NYC breakfasts made with surplus Spanish midday solar!
NYC breakfasts made with surplus Spanish midday solar!
😍😍😍
While this is good news it’s also not really the priority. Finland and Spain and Greece and Scotland aren’t even properly connected to each other yet. Grid connections *within* continents need to first be upgraded properly And then Morocco and Spain connections. And only *then* this. Still good
Once I was asked about viability of such a cable. Take Viking Link, 765 km of 1,400 MW capacity from Britain to Denmark, cost = £2.22B. To reach Nova Scotia, scaling up gives = £9.2B. And that’s before factoring in added complexity. I am betting on a more decentralized grid.
Pretty tough to build 1400mw of 100% renewable capacity for 9.2B especially at full CF
Even worse. Adding complexity, we came up with a multiple of 1.5 to 2 while excluding risk of potential Russian warfare against subsea cables. For that price tag, better to simply add batteries at scale.

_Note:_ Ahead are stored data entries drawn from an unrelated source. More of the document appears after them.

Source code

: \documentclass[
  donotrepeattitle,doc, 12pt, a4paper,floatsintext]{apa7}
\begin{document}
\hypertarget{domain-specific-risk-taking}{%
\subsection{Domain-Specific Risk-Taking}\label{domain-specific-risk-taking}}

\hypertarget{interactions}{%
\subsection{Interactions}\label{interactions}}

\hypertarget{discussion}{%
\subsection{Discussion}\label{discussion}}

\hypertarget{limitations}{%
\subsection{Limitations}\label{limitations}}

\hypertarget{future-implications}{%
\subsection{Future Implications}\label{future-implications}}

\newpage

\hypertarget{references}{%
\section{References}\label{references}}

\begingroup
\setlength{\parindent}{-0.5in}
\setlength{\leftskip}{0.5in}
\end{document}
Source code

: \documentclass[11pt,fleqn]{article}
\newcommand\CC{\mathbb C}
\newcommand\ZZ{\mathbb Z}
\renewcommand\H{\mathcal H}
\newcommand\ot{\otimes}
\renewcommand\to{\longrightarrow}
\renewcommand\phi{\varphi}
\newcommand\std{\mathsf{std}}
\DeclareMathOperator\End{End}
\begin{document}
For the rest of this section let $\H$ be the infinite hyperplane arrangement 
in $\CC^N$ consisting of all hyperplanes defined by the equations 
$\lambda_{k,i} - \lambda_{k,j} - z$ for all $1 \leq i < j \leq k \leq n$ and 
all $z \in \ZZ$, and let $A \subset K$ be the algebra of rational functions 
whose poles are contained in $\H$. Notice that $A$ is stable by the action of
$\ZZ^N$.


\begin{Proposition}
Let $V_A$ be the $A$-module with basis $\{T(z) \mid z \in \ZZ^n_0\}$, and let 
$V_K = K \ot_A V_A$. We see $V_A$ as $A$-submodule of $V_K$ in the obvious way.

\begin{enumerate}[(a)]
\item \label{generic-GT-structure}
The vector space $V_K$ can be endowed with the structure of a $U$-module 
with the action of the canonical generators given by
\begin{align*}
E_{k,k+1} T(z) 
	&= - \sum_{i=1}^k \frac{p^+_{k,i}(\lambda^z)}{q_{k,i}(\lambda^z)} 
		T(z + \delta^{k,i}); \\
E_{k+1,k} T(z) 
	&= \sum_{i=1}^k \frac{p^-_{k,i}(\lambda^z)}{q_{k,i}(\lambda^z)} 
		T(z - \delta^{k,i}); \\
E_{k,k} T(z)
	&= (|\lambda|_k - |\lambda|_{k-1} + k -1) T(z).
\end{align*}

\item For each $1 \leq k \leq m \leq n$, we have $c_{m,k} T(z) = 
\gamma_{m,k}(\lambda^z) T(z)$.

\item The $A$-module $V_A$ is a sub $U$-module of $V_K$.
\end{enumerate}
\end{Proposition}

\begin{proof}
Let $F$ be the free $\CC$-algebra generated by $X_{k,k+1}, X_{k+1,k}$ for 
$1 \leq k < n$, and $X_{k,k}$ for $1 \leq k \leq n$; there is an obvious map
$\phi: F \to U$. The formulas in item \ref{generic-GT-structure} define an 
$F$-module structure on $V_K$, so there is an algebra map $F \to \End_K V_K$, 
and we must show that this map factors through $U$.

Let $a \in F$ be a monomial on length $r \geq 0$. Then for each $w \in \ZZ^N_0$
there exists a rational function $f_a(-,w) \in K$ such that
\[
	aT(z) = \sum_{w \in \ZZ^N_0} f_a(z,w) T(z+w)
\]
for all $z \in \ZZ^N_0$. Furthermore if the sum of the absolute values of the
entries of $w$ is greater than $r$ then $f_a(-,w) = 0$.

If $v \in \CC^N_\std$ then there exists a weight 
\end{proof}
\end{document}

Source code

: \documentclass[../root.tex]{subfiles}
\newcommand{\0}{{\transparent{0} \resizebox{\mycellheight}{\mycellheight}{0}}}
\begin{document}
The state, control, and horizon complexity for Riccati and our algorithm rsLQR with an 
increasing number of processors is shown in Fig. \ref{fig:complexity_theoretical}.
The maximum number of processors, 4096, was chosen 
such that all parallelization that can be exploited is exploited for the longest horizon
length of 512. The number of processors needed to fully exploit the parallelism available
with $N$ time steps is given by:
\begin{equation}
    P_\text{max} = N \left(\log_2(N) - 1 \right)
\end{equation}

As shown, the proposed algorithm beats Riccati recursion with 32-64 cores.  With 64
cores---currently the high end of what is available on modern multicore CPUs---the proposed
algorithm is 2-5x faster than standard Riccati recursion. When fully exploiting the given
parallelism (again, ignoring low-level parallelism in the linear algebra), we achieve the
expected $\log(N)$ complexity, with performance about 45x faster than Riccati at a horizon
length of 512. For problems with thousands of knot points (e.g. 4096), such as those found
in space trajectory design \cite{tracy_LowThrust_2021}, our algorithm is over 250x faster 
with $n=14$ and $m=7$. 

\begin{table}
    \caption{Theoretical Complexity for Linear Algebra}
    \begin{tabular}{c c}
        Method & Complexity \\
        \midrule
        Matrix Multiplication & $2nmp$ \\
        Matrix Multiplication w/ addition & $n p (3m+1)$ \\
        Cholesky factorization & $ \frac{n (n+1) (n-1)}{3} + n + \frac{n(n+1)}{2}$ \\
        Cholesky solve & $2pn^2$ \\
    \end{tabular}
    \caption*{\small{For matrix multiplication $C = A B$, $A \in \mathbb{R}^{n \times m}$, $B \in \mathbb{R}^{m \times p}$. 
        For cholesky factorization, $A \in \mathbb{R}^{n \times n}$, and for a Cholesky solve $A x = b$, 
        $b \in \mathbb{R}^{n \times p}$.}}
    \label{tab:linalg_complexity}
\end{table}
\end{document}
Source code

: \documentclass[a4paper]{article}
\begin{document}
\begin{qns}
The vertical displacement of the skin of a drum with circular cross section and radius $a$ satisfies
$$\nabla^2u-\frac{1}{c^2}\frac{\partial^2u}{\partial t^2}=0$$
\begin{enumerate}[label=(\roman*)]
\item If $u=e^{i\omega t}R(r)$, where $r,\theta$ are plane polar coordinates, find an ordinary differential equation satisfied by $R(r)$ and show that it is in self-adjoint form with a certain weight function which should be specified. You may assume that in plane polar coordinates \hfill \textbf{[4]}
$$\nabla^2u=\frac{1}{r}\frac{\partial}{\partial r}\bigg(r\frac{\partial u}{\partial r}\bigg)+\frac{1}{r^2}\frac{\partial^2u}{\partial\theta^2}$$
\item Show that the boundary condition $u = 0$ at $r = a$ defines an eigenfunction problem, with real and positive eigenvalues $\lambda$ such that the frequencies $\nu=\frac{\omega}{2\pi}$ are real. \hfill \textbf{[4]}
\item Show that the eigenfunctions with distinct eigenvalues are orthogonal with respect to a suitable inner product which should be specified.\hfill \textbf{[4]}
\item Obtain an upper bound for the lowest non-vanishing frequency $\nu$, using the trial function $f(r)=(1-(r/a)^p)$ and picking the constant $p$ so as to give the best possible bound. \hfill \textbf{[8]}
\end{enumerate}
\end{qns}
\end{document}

Batteries require gen. Batteries are just temporal transmission. So if you have an energy issue batteries don't help much. I'm not saying it's a slam dunk, but I bet you the economics could be close
Last thought, we will need to treat the full loss of the HVDC link as a P1 and include it in all steady-state and dynamic contingency cases. Costly.
if you have a large nuke, that HVDC link might not be your biggest contingency.
It's all about where it lends. But for an operator in the Northeast, when that 4,200 km link trips at 2 a.m. in January, who’s taking the phone call and how is he/she redispatching in 30 seconds? To be frank, no system operators is betting on such cables... pipe dream.
i would argue whats the difference there vs Manitoba? we are entirely reliant on HVDC to transmit virtually all of our energy to our load. that overseas cable would be significantly lower as a total percentage of supply. again, if a 1.5GW nuke trips at 2 am. whos taking the phonecall to re-dispatch?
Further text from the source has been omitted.